YOUR GOAL >> Please keep to the lines below from the one with "[Install Sundials](#InstallSundials)" through the one with "to install, recent", and restate them word for word, ends included.

TASK DATA >>
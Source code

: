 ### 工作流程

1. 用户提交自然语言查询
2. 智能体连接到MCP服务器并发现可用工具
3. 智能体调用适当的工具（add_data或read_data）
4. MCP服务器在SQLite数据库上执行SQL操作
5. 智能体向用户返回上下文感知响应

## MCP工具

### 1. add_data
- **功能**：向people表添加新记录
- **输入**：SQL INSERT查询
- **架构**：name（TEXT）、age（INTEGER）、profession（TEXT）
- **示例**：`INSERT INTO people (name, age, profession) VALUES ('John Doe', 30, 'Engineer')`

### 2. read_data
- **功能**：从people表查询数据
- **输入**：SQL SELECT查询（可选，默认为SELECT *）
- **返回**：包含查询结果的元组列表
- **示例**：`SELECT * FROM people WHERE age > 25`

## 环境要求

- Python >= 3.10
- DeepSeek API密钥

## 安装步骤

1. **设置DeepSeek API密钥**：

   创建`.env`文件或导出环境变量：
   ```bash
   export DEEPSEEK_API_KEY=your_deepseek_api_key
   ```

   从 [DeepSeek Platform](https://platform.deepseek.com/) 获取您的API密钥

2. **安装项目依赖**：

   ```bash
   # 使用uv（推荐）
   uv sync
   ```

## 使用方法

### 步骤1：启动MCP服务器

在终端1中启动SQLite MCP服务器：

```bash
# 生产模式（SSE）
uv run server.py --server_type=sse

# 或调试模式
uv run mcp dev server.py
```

* * *

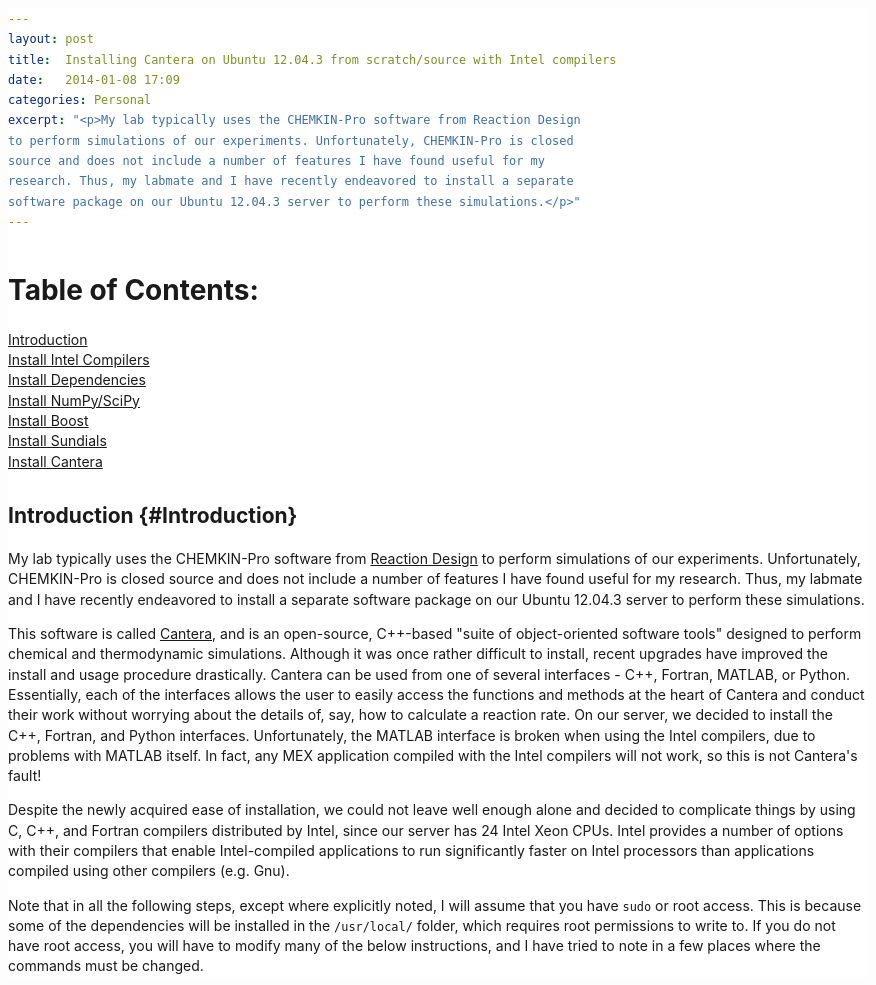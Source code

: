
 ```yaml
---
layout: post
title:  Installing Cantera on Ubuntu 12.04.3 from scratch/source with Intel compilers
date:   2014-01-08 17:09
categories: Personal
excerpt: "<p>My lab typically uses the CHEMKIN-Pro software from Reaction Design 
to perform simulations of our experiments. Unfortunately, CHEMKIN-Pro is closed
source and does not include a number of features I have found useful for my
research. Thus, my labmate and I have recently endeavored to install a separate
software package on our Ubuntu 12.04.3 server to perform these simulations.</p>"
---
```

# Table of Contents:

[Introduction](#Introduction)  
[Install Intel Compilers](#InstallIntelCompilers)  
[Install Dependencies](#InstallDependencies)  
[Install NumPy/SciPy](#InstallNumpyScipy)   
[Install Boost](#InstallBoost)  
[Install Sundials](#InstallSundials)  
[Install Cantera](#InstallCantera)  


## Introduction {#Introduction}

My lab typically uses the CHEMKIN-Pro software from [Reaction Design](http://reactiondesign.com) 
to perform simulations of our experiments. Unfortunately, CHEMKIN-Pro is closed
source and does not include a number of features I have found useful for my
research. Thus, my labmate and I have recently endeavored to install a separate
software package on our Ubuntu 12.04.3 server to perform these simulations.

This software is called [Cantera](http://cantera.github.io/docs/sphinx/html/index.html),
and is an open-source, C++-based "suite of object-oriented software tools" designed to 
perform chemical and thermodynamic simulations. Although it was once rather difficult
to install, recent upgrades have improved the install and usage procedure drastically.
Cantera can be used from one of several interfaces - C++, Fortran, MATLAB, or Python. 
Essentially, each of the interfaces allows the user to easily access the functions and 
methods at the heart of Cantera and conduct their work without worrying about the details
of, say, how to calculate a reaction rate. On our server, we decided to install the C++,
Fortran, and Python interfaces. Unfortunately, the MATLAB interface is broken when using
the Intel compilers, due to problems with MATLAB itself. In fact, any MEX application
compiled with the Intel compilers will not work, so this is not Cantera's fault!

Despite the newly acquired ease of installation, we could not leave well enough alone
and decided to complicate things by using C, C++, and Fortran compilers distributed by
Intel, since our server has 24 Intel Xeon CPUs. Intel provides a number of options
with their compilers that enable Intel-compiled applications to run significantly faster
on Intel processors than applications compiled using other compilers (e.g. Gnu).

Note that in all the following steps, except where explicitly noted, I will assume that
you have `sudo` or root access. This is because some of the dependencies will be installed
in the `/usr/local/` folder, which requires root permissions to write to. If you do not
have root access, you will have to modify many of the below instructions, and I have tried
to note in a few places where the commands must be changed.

...

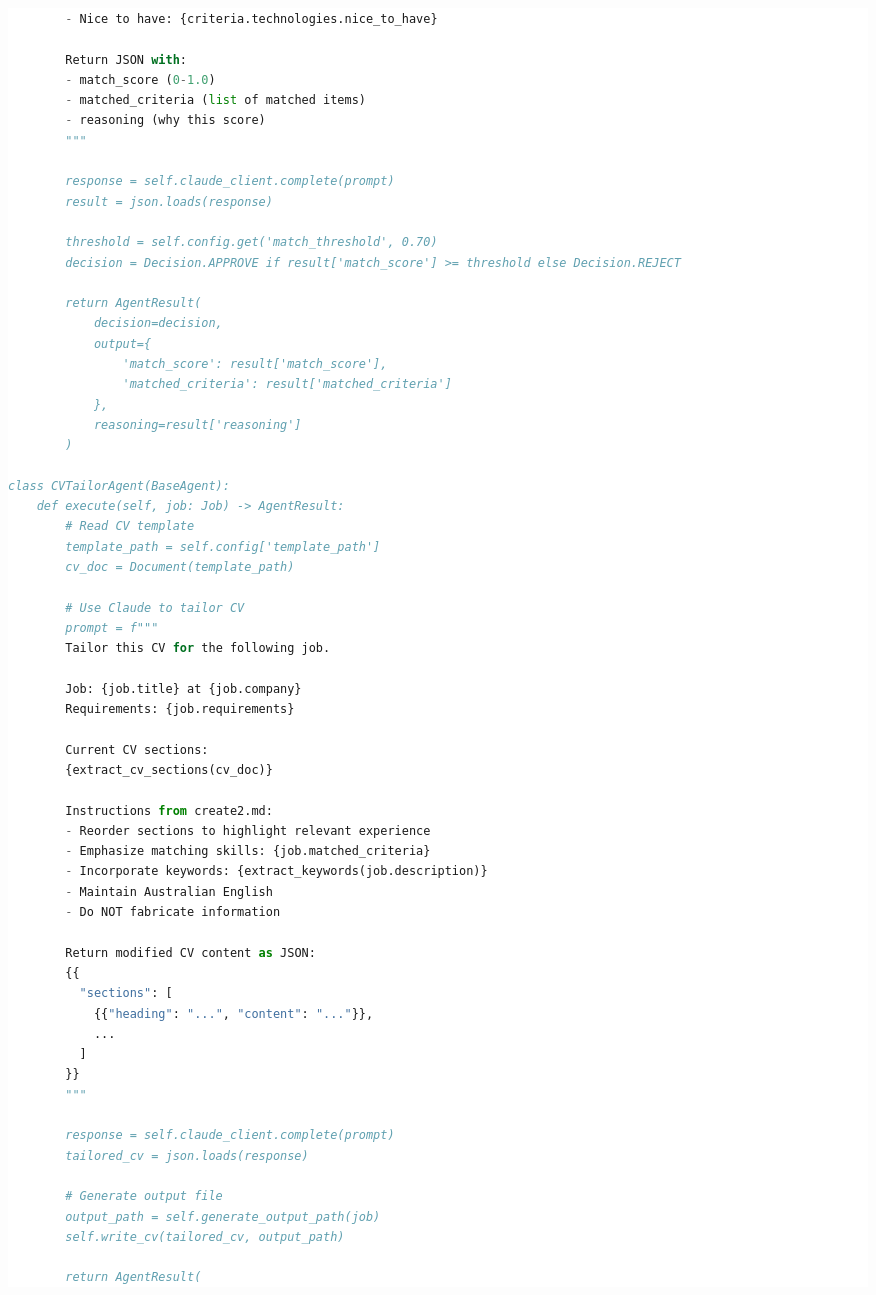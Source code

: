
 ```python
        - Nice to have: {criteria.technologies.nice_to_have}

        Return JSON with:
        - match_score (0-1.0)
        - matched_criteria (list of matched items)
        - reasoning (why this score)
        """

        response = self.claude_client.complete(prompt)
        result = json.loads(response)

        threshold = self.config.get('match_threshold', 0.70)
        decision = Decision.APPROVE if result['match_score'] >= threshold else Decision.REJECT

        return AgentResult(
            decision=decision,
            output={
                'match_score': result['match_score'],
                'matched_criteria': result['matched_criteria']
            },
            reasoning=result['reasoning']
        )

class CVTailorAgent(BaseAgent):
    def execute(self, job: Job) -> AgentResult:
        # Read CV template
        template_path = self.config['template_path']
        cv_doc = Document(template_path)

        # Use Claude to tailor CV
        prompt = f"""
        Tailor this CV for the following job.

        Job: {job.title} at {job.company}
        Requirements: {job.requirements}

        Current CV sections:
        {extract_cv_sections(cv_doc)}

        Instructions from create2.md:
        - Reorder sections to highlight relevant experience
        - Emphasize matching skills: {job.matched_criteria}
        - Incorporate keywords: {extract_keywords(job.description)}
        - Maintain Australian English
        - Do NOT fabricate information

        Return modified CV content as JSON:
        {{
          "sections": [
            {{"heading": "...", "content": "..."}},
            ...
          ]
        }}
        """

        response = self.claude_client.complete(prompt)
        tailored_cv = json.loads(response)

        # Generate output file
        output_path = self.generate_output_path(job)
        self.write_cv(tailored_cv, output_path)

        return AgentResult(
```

SOLUTION TO THIS TASK >>
[Install Sundials](#InstallSundials)  
[Install Cantera](#InstallCantera)  


## Introduction {#Introduction}

My lab typically uses the CHEMKIN-Pro software from [Reaction Design](http://reactiondesign.com) 
to perform simulations of our experiments. Unfortunately, CHEMKIN-Pro is closed
source and does not include a number of features I have found useful for my
research. Thus, my labmate and I have recently endeavored to install a separate
software package on our Ubuntu 12.04.3 server to perform these simulations.

This software is called [Cantera](http://cantera.github.io/docs/sphinx/html/index.html),
and is an open-source, C++-based "suite of object-oriented software tools" designed to 
perform chemical and thermodynamic simulations. Although it was once rather difficult
to install, recent upgrades have improved the install and usage procedure drastically.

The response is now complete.